== THE PROBLEM ==
Nothing outside the range is wanted. Repeat exactly the lines below from the one with "[2110.08863][2110.08863]" through the one with "work addresses the".

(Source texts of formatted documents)

+--

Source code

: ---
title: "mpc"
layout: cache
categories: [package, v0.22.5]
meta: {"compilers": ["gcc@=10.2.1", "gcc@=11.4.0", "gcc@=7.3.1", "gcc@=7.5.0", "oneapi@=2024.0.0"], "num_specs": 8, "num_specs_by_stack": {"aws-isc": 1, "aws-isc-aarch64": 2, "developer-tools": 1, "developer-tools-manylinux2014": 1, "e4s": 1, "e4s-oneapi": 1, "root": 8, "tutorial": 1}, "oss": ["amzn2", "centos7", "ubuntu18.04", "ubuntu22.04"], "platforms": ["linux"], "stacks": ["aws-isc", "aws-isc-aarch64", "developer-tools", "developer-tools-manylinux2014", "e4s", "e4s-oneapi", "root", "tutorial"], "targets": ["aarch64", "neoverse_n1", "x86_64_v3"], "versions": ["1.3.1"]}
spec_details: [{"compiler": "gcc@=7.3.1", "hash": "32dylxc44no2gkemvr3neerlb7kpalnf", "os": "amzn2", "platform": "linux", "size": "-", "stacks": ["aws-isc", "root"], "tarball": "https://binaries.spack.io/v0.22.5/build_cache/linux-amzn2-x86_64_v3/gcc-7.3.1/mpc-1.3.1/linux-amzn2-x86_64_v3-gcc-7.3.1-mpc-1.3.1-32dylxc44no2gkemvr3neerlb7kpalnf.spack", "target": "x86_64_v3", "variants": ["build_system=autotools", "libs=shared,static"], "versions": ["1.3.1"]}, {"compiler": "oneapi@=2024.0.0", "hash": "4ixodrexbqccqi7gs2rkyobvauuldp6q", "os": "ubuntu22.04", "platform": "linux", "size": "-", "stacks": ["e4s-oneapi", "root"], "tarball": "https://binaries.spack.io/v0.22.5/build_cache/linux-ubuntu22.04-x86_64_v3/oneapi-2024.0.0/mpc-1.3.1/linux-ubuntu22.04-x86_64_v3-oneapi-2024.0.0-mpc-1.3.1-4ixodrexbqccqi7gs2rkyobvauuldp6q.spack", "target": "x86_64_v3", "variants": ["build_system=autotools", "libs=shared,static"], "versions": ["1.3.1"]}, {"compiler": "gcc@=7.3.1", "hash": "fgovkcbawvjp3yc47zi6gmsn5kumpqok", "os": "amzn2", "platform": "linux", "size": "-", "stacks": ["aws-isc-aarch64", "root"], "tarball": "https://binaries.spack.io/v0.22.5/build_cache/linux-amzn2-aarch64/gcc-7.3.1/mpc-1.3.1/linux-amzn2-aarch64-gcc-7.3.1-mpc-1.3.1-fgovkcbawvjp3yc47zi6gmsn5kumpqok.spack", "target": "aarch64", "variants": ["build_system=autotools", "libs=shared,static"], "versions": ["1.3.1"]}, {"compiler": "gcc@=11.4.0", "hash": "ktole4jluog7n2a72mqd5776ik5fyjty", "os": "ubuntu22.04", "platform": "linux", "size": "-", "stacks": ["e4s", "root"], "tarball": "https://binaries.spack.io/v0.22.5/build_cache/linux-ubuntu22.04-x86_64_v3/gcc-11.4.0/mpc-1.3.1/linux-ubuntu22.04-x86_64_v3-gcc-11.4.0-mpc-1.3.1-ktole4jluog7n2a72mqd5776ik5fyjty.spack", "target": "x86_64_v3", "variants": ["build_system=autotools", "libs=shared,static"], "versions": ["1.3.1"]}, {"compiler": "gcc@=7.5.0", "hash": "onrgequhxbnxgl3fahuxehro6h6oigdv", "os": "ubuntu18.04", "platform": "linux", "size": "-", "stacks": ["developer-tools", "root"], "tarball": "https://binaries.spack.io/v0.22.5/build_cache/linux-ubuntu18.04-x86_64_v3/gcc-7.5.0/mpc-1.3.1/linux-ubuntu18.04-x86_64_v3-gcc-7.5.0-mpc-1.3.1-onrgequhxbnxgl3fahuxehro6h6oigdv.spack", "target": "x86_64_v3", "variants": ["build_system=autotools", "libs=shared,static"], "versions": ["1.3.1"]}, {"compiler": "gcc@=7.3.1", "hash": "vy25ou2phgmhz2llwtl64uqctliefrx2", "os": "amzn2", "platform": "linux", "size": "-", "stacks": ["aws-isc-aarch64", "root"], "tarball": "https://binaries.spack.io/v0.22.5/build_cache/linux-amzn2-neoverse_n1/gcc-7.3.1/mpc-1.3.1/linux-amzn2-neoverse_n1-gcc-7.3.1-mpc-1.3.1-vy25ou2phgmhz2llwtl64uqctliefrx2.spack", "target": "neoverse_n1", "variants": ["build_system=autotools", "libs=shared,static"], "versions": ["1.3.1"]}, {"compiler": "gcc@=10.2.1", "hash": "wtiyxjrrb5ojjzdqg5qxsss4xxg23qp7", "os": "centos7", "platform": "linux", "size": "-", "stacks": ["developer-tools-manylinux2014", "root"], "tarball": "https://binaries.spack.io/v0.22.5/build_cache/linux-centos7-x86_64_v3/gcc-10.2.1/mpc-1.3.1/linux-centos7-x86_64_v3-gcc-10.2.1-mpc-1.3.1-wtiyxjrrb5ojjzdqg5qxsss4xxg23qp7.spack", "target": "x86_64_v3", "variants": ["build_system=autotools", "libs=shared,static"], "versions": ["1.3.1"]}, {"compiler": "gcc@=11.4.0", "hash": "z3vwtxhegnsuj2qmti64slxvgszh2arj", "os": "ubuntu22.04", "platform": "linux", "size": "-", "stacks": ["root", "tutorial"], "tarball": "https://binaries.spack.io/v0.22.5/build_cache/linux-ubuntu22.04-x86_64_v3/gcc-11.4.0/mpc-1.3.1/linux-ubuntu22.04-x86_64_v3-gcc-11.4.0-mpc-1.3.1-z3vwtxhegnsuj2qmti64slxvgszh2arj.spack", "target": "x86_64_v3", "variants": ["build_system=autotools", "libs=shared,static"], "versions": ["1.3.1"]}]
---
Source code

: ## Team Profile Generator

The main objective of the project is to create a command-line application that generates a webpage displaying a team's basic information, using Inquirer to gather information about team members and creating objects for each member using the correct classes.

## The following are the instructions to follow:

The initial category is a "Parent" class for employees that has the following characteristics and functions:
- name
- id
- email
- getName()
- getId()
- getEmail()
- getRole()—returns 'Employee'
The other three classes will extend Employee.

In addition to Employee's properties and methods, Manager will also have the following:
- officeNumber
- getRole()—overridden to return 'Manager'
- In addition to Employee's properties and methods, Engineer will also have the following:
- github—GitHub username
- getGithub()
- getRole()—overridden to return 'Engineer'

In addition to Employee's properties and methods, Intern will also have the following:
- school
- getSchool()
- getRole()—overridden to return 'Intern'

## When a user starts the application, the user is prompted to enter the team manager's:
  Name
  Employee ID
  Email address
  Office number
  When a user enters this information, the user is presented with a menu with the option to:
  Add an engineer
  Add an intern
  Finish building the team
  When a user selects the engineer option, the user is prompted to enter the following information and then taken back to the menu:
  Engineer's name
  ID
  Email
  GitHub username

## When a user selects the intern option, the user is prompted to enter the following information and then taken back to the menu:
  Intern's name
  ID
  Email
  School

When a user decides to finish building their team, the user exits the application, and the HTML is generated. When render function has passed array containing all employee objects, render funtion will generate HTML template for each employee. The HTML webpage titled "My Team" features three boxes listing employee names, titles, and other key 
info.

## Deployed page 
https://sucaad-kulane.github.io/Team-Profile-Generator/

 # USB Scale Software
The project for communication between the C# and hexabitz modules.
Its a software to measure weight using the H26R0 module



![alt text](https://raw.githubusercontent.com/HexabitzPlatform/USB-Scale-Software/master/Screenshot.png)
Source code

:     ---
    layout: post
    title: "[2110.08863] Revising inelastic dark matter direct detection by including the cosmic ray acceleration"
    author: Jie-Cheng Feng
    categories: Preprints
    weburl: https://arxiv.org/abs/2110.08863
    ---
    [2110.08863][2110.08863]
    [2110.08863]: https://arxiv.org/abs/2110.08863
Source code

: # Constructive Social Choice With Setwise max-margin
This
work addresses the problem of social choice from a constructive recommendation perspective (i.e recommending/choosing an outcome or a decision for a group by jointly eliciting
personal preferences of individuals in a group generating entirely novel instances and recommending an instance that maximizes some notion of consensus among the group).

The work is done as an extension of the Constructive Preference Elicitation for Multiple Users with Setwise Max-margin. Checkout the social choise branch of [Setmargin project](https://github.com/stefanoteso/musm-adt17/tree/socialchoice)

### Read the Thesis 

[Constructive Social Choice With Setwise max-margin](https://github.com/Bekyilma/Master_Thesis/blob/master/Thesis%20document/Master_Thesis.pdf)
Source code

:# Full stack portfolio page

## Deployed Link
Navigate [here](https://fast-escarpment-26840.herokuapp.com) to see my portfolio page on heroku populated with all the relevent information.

+--

== WRITTEN SOLUTION ==
    [2110.08863][2110.08863]
    [2110.08863]: https://arxiv.org/abs/2110.08863
Source code

: # Constructive Social Choice With Setwise max-margin
This
work addresses the problem of social choice from a constructive recommendation perspective (i.e recommending/choosing an outcome or a decision for a group by jointly eliciting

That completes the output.